-- Source material --
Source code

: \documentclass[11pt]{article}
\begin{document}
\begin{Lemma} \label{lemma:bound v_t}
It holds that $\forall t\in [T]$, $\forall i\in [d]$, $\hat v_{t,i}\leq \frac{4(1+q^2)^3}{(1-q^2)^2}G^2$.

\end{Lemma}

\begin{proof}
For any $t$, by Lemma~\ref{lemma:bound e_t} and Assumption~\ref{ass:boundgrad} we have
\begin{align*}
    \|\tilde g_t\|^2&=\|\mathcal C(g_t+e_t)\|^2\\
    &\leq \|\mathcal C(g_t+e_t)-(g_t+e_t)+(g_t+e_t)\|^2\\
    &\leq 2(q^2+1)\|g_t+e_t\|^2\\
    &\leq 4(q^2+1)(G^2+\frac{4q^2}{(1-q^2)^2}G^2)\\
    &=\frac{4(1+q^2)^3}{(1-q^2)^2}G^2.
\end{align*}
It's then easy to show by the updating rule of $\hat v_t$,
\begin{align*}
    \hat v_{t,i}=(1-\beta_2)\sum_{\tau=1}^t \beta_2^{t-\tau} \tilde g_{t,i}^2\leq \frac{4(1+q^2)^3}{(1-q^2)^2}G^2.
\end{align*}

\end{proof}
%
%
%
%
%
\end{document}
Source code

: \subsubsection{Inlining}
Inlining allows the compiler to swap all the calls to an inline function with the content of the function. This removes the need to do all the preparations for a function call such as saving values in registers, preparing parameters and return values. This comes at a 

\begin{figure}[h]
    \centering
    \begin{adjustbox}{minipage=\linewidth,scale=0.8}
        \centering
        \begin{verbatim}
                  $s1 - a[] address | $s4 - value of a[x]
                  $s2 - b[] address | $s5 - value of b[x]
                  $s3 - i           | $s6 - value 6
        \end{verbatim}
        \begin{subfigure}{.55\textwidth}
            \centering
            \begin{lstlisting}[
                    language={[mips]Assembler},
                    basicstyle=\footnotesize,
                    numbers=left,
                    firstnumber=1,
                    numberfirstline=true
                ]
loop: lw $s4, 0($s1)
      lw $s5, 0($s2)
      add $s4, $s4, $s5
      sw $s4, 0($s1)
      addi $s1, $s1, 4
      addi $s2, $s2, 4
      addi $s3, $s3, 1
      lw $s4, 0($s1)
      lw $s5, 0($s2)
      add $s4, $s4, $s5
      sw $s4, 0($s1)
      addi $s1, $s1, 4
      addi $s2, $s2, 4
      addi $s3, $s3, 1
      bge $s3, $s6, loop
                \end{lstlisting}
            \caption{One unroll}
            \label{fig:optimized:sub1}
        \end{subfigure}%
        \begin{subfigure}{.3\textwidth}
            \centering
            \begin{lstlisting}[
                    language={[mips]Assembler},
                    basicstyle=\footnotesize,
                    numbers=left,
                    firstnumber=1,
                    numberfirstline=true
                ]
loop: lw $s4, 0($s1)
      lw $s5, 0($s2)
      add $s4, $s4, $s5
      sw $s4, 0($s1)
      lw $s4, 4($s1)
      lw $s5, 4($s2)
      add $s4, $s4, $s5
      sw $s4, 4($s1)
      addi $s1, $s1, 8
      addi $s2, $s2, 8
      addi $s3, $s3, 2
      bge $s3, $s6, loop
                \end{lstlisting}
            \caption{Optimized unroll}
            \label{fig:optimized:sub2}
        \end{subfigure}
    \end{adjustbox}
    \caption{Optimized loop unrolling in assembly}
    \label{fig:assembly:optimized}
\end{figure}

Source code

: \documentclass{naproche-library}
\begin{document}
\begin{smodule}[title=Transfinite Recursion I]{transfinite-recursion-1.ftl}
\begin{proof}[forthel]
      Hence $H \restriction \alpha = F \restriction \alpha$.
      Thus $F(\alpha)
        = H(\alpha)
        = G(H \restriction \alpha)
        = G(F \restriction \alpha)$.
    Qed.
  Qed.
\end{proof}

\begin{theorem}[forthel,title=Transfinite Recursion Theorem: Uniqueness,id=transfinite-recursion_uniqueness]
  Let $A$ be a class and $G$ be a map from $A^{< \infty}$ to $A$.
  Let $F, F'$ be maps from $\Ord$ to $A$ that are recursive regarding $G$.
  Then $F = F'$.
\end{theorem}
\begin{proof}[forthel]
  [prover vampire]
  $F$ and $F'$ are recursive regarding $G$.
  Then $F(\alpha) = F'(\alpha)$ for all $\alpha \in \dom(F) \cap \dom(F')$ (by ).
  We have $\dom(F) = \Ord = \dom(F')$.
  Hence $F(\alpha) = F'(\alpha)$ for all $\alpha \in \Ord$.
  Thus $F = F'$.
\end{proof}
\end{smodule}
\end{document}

-- What this task involves --
Return the entries above in full and exactly as written.

-- Response below --
Source code

: \documentclass[11pt]{article}
\begin{document}
\begin{Lemma} \label{lemma:bound v_t}
It holds that $\forall t\in [T]$, $\forall i\in [d]$, $\hat v_{t,i}\leq \frac{4(1+q^2)^3}{(1-q^2)^2}G^2$.

\end{Lemma}

\begin{proof}
For any $t$, by Lemma~\ref{lemma:bound e_t} and Assumption~\ref{ass:boundgrad} we have
\begin{align*}
    \|\tilde g_t\|^2&=\|\mathcal C(g_t+e_t)\|^2\\
    &\leq \|\mathcal C(g_t+e_t)-(g_t+e_t)+(g_t+e_t)\|^2\\
    &\leq 2(q^2+1)\|g_t+e_t\|^2\\
    &\leq 4(q^2+1)(G^2+\frac{4q^2}{(1-q^2)^2}G^2)\\
    &=\frac{4(1+q^2)^3}{(1-q^2)^2}G^2.
\end{align*}
It's then easy to show by the updating rule of $\hat v_t$,
\begin{align*}
    \hat v_{t,i}=(1-\beta_2)\sum_{\tau=1}^t \beta_2^{t-\tau} \tilde g_{t,i}^2\leq \frac{4(1+q^2)^3}{(1-q^2)^2}G^2.
\end{align*}

\end{proof}
%
%
%
%
%
\end{document}
Source code

: \subsubsection{Inlining}
Inlining allows the compiler to swap all the calls to an inline function with the content of the function. This removes the need to do all the preparations for a function call such as saving values in registers, preparing parameters and return values. This comes at a 

\begin{figure}[h]
    \centering
    \begin{adjustbox}{minipage=\linewidth,scale=0.8}
        \centering
        \begin{verbatim}
                  $s1 - a[] address | $s4 - value of a[x]
                  $s2 - b[] address | $s5 - value of b[x]
                  $s3 - i           | $s6 - value 6
        \end{verbatim}
        \begin{subfigure}{.55\textwidth}
            \centering
            \begin{lstlisting}[
                    language={[mips]Assembler},
                    basicstyle=\footnotesize,
                    numbers=left,
                    firstnumber=1,
                    numberfirstline=true
                ]
loop: lw $s4, 0($s1)
      lw $s5, 0($s2)
      add $s4, $s4, $s5
      sw $s4, 0($s1)
      addi $s1, $s1, 4
      addi $s2, $s2, 4
      addi $s3, $s3, 1
      lw $s4, 0($s1)
      lw $s5, 0($s2)
      add $s4, $s4, $s5
      sw $s4, 0($s1)
      addi $s1, $s1, 4
      addi $s2, $s2, 4
      addi $s3, $s3, 1
      bge $s3, $s6, loop
                \end{lstlisting}
            \caption{One unroll}
            \label{fig:optimized:sub1}
        \end{subfigure}%
        \begin{subfigure}{.3\textwidth}
            \centering
            \begin{lstlisting}[
                    language={[mips]Assembler},
                    basicstyle=\footnotesize,
                    numbers=left,
                    firstnumber=1,
                    numberfirstline=true
                ]
loop: lw $s4, 0($s1)
      lw $s5, 0($s2)
      add $s4, $s4, $s5
      sw $s4, 0($s1)
      lw $s4, 4($s1)
      lw $s5, 4($s2)
      add $s4, $s4, $s5
      sw $s4, 4($s1)
      addi $s1, $s1, 8
      addi $s2, $s2, 8
      addi $s3, $s3, 2
      bge $s3, $s6, loop
                \end{lstlisting}
            \caption{Optimized unroll}
            \label{fig:optimized:sub2}
        \end{subfigure}
    \end{adjustbox}
    \caption{Optimized loop unrolling in assembly}
    \label{fig:assembly:optimized}
\end{figure}

Source code

: \documentclass{naproche-library}
\begin{document}
\begin{smodule}[title=Transfinite Recursion I]{transfinite-recursion-1.ftl}
\begin{proof}[forthel]
      Hence $H \restriction \alpha = F \restriction \alpha$.
      Thus $F(\alpha)
        = H(\alpha)
        = G(H \restriction \alpha)
        = G(F \restriction \alpha)$.
    Qed.
  Qed.
\end{proof}

\begin{theorem}[forthel,title=Transfinite Recursion Theorem: Uniqueness,id=transfinite-recursion_uniqueness]
  Let $A$ be a class and $G$ be a map from $A^{< \infty}$ to $A$.
  Let $F, F'$ be maps from $\Ord$ to $A$ that are recursive regarding $G$.
  Then $F = F'$.
\end{theorem}
\begin{proof}[forthel]
  [prover vampire]
  $F$ and $F'$ are recursive regarding $G$.
  Then $F(\alpha) = F'(\alpha)$ for all $\alpha \in \dom(F) \cap \dom(F')$ (by ).
  We have $\dom(F) = \Ord = \dom(F')$.
  Hence $F(\alpha) = F'(\alpha)$ for all $\alpha \in \Ord$.
  Thus $F = F'$.
\end{proof}
\end{smodule}
\end{document}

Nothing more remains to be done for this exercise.